Tuesday, 1 November 2011

Don't Worry, Just A Rant

(Hey) Where Are You Going? by foundimagination
I don't need you to read this and I know that I'm lucky, but I'm going to rant anyway.

I'm tired of being in pain.

I'm tired of being sore.

I'm disappointed to hear that I need to try to improve things but that the best way of doing that will most likely cause more pain.

I shouldn't be getting punished for something that wasn't my fault and something I didn't deserve.

I just want to get through a day, a week, a month, without worrying about doing something that will make things hurt more and I just want to get through a day, a week, a month, a year without hurting or being sore or uncomfortable.

I'm frustrated and I'm angry and I'm sad and I'm tired of hurting. Make it stop, make it stop, make it stop. I don't want to deal with it anymore.

&*^%



/end rant

5 comments:

Kas said...

**hugs** (gentle, of course)

:(

Anonymous said...

Hey Victoria... I think I can feel your pain. Though when it comes to physical pain, it's so very personal it's impossible to know how someone else feels the pain or deals with it.

But I do have a chronic back injury from a bad horse fall a few years ago. It was hell when it happened and, well it's chronic so it comes and goes but it's always there and will always be with me.

Here is how I have learned to deal with it... Hopefully this helps:

1- Accept that the injury and the pain are part of your life
2- When the pain is really bad, try and stay ahead of the pain. I refused to medicate myself at first but I realized that sometimes I need to numb the pain to feel better. So when it gets bad I take the appropriate medication in order to be able to get on with my life.
3- Stay as active as you can. Run, walk, ride a bike, swim, skate... anything and everything. The more you move, the better you will feel. And it will hurt at first -maybe for months or more- but you might just need to get stronger to feel better eventually.
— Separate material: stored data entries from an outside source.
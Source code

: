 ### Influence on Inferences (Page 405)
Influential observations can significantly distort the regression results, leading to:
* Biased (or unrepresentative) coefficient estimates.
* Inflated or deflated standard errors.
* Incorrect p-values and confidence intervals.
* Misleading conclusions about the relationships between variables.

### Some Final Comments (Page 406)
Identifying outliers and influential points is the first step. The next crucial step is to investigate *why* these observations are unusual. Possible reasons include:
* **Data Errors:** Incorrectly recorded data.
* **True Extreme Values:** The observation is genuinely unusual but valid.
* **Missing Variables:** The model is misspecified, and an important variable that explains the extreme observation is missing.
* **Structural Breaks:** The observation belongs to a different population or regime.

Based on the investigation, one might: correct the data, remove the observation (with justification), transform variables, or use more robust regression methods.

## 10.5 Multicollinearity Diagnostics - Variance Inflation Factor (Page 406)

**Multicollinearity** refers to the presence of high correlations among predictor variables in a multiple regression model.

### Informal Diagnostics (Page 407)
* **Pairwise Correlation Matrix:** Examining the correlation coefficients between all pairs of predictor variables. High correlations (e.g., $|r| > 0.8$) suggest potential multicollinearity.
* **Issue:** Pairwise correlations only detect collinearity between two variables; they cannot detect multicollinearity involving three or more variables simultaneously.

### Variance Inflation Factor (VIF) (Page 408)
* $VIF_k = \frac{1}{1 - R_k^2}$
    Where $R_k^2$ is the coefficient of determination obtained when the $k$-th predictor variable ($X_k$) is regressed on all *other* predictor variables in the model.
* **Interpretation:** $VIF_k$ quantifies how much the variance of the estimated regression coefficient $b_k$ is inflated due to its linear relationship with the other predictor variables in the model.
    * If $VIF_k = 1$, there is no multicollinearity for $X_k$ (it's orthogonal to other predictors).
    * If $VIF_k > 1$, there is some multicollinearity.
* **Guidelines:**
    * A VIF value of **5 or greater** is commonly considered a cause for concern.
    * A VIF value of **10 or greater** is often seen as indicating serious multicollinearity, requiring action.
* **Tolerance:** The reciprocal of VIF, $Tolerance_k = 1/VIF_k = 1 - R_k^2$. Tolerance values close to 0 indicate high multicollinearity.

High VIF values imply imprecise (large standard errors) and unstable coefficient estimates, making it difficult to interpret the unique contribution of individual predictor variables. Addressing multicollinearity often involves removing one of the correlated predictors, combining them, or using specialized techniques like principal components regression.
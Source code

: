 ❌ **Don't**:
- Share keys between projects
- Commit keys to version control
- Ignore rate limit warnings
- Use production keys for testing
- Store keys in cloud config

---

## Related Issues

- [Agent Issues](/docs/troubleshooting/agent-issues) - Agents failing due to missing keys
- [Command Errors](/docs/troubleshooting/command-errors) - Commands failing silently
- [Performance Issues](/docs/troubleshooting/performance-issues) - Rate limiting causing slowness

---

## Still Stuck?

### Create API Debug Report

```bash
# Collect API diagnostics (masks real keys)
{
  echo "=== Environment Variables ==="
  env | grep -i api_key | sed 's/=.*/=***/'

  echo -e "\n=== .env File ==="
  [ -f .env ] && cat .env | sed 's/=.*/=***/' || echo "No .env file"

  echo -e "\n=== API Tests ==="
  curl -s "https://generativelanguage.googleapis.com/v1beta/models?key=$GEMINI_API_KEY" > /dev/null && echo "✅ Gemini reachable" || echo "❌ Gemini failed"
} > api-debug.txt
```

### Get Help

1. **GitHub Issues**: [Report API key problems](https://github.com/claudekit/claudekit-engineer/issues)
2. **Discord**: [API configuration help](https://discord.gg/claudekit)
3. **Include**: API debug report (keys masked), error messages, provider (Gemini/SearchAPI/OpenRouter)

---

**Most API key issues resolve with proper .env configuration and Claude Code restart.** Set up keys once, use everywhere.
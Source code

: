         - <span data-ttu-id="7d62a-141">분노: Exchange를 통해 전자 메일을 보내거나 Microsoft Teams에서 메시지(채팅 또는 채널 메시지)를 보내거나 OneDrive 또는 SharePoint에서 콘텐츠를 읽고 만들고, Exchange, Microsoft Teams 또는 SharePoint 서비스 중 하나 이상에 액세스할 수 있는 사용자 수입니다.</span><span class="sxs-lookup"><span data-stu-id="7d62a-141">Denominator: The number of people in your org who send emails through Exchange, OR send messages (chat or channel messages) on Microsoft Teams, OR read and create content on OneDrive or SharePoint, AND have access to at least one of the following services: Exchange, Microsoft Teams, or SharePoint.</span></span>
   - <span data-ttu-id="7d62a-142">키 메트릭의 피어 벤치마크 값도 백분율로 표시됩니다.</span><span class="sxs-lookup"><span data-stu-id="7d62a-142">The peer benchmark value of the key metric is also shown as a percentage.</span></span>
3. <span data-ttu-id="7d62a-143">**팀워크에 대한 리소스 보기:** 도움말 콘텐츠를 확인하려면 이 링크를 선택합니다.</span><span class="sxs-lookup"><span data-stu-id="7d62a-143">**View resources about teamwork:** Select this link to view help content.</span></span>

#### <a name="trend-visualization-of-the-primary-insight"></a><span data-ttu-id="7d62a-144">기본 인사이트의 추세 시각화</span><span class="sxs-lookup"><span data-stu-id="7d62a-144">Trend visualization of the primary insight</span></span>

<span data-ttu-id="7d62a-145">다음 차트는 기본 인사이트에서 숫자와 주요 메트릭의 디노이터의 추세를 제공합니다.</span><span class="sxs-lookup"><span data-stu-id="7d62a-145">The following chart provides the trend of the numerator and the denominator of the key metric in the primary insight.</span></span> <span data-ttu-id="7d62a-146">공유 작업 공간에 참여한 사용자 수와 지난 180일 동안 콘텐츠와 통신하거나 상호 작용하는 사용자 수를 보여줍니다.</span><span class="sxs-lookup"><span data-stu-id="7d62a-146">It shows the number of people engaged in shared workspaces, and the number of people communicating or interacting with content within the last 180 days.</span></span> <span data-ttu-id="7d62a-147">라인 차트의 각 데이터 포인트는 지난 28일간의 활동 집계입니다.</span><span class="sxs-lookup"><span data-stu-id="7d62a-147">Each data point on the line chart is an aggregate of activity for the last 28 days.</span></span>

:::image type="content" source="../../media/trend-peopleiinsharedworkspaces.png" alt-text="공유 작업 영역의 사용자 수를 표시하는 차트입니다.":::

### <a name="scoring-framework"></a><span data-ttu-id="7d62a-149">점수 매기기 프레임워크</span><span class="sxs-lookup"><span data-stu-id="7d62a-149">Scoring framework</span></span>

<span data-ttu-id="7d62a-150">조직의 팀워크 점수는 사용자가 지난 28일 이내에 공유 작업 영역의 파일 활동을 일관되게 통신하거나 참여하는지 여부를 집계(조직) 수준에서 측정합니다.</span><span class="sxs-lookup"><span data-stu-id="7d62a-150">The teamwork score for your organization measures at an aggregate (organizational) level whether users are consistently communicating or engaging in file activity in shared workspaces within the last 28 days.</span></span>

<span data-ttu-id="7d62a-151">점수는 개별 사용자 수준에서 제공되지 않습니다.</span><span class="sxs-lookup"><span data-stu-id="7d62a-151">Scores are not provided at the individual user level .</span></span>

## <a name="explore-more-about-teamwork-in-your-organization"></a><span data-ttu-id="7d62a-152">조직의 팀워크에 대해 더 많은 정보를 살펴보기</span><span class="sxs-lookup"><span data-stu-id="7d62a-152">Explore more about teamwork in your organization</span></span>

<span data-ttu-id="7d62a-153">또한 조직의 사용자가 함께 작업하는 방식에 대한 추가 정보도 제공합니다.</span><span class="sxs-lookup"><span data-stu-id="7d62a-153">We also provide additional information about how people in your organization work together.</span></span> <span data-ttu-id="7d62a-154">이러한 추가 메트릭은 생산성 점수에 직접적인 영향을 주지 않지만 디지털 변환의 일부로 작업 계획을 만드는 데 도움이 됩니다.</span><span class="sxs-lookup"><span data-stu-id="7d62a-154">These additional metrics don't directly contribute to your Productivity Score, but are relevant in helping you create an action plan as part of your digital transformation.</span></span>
Hang it there, injuries suck, they are unfair and I hate them too. But there are ways to learn and live with them.

GO TIGER! :)

Ps you can email me if you want to talk about it - although not sure you can see my email address?

Dominic said...

As a chronic pain sufferer who's just been hurled back into the land of acuteness (I'm now on a combo of Valium and Codeine - party time!) I know how you feel.

I recommend kittens.

Mine has been very understanding of all the bangs and scrapes I've come home with and does a very good job of cheering me up.

J from Paradise said...

<3 if only that would make it better. glad you ranted tho. it's always good to get it out.

Victoria said...

Thanks Kas...hugs always help (gentle ones especially)

Thank you Unknown, you've got some great advice there, and right now I'm struggling with all three, which doesn't help. But yeah, thanks.


Oh Dominic, I think I'd be a wreck if I'd gone through as much as you have.


It can help a bit to rant J, but the hearts and love help too.